─── Given data ───
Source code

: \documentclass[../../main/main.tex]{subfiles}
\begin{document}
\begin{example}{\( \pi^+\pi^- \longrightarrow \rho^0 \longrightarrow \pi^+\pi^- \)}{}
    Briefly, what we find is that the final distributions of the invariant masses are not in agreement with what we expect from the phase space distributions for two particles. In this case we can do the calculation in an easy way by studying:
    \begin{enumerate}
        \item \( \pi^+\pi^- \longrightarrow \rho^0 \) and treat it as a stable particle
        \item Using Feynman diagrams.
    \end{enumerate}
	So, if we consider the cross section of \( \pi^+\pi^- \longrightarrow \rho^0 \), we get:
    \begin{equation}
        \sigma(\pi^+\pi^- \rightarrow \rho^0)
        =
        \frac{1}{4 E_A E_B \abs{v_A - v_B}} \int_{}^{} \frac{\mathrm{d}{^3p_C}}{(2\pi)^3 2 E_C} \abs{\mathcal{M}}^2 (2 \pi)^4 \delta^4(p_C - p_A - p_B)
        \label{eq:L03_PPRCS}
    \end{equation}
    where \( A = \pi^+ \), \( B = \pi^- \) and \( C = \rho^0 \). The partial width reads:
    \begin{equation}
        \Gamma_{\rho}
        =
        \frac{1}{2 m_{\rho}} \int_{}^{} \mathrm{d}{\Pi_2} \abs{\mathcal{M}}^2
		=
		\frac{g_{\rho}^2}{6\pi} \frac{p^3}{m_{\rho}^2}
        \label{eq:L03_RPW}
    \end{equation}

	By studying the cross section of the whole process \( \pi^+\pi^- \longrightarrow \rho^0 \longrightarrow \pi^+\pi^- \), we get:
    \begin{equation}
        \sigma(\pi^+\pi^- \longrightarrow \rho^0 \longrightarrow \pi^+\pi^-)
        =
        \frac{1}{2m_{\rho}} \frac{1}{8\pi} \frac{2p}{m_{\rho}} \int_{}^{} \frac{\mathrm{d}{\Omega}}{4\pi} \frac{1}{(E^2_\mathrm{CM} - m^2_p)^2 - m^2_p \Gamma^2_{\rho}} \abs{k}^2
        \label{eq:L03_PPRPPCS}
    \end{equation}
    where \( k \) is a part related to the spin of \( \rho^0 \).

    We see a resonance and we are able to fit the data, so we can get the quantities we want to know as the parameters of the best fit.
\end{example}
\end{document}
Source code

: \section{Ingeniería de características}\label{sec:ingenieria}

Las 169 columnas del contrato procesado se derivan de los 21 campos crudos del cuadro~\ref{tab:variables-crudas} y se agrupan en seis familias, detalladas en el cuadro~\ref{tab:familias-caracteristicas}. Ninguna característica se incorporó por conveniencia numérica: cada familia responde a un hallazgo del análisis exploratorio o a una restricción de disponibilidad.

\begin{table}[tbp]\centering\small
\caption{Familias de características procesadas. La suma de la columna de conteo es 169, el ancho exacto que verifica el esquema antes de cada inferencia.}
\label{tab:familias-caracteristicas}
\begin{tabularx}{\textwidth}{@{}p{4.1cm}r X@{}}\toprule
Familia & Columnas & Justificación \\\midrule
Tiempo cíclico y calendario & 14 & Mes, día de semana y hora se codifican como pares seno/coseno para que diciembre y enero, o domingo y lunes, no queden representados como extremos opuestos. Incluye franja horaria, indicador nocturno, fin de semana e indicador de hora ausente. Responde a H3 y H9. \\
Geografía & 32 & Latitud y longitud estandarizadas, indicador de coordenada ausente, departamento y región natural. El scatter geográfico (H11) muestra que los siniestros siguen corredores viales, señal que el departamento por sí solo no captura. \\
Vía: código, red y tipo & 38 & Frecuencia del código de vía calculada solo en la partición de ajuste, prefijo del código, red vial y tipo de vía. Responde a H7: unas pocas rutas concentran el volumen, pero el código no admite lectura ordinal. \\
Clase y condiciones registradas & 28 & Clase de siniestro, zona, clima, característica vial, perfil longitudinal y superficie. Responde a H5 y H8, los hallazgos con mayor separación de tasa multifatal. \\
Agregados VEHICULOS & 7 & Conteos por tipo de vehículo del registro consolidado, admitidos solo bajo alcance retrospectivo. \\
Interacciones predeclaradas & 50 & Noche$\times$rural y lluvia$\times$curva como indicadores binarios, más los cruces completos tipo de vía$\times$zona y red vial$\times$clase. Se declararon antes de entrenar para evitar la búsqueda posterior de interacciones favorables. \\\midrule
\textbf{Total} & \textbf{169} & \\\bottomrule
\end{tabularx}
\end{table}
───
Could you reproduce all of the entries above exactly?

> [Answer to this task]
Source code

: \documentclass[../../main/main.tex]{subfiles}
\begin{document}
\begin{example}{\( \pi^+\pi^- \longrightarrow \rho^0 \longrightarrow \pi^+\pi^- \)}{}
    Briefly, what we find is that the final distributions of the invariant masses are not in agreement with what we expect from the phase space distributions for two particles. In this case we can do the calculation in an easy way by studying:
    \begin{enumerate}
        \item \( \pi^+\pi^- \longrightarrow \rho^0 \) and treat it as a stable particle
        \item Using Feynman diagrams.
    \end{enumerate}
	So, if we consider the cross section of \( \pi^+\pi^- \longrightarrow \rho^0 \), we get:
    \begin{equation}
        \sigma(\pi^+\pi^- \rightarrow \rho^0)
        =
        \frac{1}{4 E_A E_B \abs{v_A - v_B}} \int_{}^{} \frac{\mathrm{d}{^3p_C}}{(2\pi)^3 2 E_C} \abs{\mathcal{M}}^2 (2 \pi)^4 \delta^4(p_C - p_A - p_B)
        \label{eq:L03_PPRCS}
    \end{equation}
    where \( A = \pi^+ \), \( B = \pi^- \) and \( C = \rho^0 \). The partial width reads:
    \begin{equation}
        \Gamma_{\rho}
        =
        \frac{1}{2 m_{\rho}} \int_{}^{} \mathrm{d}{\Pi_2} \abs{\mathcal{M}}^2
		=
		\frac{g_{\rho}^2}{6\pi} \frac{p^3}{m_{\rho}^2}
        \label{eq:L03_RPW}
    \end{equation}

	By studying the cross section of the whole process \( \pi^+\pi^- \longrightarrow \rho^0 \longrightarrow \pi^+\pi^- \), we get:
    \begin{equation}
        \sigma(\pi^+\pi^- \longrightarrow \rho^0 \longrightarrow \pi^+\pi^-)
        =
        \frac{1}{2m_{\rho}} \frac{1}{8\pi} \frac{2p}{m_{\rho}} \int_{}^{} \frac{\mathrm{d}{\Omega}}{4\pi} \frac{1}{(E^2_\mathrm{CM} - m^2_p)^2 - m^2_p \Gamma^2_{\rho}} \abs{k}^2
        \label{eq:L03_PPRPPCS}
    \end{equation}
    where \( k \) is a part related to the spin of \( \rho^0 \).

    We see a resonance and we are able to fit the data, so we can get the quantities we want to know as the parameters of the best fit.
\end{example}
\end{document}
Source code

: \section{Ingeniería de características}\label{sec:ingenieria}

Las 169 columnas del contrato procesado se derivan de los 21 campos crudos del cuadro~\ref{tab:variables-crudas} y se agrupan en seis familias, detalladas en el cuadro~\ref{tab:familias-caracteristicas}. Ninguna característica se incorporó por conveniencia numérica: cada familia responde a un hallazgo del análisis exploratorio o a una restricción de disponibilidad.

\begin{table}[tbp]\centering\small
\caption{Familias de características procesadas. La suma de la columna de conteo es 169, el ancho exacto que verifica el esquema antes de cada inferencia.}
\label{tab:familias-caracteristicas}
\begin{tabularx}{\textwidth}{@{}p{4.1cm}r X@{}}\toprule
Familia & Columnas & Justificación \\\midrule
Tiempo cíclico y calendario & 14 & Mes, día de semana y hora se codifican como pares seno/coseno para que diciembre y enero, o domingo y lunes, no queden representados como extremos opuestos. Incluye franja horaria, indicador nocturno, fin de semana e indicador de hora ausente. Responde a H3 y H9. \\
Geografía & 32 & Latitud y longitud estandarizadas, indicador de coordenada ausente, departamento y región natural. El scatter geográfico (H11) muestra que los siniestros siguen corredores viales, señal que el departamento por sí solo no captura. \\
Vía: código, red y tipo & 38 & Frecuencia del código de vía calculada solo en la partición de ajuste, prefijo del código, red vial y tipo de vía. Responde a H7: unas pocas rutas concentran el volumen, pero el código no admite lectura ordinal. \\
Clase y condiciones registradas & 28 & Clase de siniestro, zona, clima, característica vial, perfil longitudinal y superficie. Responde a H5 y H8, los hallazgos con mayor separación de tasa multifatal. \\
Agregados VEHICULOS & 7 & Conteos por tipo de vehículo del registro consolidado, admitidos solo bajo alcance retrospectivo. \\
Interacciones predeclaradas & 50 & Noche$\times$rural y lluvia$\times$curva como indicadores binarios, más los cruces completos tipo de vía$\times$zona y red vial$\times$clase. Se declararon antes de entrenar para evitar la búsqueda posterior de interacciones favorables. \\\midrule
\textbf{Total} & \textbf{169} & \\\bottomrule
\end{tabularx}
\end{table}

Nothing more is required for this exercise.